- Directions -
Filter the records for "texttt" and keep each line that has it.

=== Section Start ===

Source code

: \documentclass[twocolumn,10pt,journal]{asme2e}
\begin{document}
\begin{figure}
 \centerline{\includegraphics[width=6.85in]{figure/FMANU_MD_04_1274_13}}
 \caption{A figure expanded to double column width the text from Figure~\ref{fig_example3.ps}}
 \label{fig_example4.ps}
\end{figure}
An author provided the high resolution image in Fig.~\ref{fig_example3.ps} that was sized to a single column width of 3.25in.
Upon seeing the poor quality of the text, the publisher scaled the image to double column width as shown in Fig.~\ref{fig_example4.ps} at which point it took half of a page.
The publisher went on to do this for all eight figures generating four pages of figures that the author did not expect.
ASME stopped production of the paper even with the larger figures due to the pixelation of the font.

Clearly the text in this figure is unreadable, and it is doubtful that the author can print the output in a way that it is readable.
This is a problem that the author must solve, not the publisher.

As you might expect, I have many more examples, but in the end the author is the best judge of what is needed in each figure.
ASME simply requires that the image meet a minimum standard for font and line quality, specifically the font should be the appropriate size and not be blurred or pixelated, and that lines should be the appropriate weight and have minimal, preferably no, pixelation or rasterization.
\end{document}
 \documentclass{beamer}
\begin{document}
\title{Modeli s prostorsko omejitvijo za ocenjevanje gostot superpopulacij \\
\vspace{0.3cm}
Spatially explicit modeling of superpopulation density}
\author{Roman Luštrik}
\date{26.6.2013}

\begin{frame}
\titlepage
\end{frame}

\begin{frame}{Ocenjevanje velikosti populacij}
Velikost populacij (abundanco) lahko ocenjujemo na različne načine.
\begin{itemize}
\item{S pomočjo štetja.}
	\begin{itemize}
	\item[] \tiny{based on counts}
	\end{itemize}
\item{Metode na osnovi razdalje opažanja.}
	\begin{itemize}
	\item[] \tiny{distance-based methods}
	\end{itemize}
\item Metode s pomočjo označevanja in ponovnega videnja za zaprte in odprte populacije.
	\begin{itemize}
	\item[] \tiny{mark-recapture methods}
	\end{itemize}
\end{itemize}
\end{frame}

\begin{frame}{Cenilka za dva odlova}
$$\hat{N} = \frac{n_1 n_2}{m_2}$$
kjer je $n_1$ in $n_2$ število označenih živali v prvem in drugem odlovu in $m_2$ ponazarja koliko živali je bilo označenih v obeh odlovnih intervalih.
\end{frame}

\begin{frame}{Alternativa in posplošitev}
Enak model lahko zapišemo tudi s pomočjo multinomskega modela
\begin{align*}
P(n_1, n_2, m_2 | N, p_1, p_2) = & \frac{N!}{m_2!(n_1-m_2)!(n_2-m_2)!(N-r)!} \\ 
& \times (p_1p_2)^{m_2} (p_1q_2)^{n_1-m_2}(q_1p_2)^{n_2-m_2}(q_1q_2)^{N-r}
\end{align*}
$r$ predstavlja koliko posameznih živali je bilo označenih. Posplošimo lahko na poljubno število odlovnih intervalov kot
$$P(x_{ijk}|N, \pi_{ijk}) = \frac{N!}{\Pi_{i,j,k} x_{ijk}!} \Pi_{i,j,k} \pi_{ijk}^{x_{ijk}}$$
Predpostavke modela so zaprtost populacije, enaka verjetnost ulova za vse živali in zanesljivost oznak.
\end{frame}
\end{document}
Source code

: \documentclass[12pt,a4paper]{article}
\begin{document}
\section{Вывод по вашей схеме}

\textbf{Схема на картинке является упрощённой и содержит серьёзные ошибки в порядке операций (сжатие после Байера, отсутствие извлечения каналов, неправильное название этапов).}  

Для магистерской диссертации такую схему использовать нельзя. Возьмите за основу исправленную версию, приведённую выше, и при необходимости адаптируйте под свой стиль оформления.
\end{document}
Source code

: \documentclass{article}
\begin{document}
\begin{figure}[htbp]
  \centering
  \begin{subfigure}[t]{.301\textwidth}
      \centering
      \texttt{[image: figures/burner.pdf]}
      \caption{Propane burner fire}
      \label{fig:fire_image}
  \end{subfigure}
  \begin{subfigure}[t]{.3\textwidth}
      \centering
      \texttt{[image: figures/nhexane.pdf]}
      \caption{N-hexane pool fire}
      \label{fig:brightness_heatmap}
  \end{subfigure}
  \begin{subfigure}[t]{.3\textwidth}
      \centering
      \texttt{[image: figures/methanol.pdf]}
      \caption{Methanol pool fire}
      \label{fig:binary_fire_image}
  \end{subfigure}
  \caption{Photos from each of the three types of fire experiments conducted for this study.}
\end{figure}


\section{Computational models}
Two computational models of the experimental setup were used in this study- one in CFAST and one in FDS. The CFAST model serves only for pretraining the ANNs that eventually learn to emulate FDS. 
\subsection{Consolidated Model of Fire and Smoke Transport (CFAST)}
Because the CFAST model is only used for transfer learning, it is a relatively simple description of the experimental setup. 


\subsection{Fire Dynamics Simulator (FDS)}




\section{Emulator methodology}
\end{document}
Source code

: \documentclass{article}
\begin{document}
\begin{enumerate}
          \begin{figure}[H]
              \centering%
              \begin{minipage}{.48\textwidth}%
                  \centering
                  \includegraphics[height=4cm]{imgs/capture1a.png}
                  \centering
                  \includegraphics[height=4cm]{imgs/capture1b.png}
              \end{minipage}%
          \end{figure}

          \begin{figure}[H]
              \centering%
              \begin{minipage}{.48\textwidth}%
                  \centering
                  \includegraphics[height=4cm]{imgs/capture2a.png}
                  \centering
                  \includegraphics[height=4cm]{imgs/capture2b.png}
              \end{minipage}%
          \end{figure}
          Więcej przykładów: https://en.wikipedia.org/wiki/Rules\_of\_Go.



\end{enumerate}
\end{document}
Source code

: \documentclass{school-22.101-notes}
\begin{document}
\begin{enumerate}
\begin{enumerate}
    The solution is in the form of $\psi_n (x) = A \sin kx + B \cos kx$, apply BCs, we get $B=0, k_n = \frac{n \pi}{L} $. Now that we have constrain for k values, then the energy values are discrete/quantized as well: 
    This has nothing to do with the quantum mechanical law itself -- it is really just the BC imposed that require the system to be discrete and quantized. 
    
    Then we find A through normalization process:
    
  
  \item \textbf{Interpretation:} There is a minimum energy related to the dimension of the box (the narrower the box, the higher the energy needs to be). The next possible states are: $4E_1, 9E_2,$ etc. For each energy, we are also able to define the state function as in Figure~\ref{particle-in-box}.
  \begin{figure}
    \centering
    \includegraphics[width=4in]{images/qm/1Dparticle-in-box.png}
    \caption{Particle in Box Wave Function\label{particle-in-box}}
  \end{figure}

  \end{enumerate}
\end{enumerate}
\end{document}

=== Section End ===

- Your solution -
      \texttt{[image: figures/burner.pdf]}
      \texttt{[image: figures/nhexane.pdf]}
      \texttt{[image: figures/methanol.pdf]}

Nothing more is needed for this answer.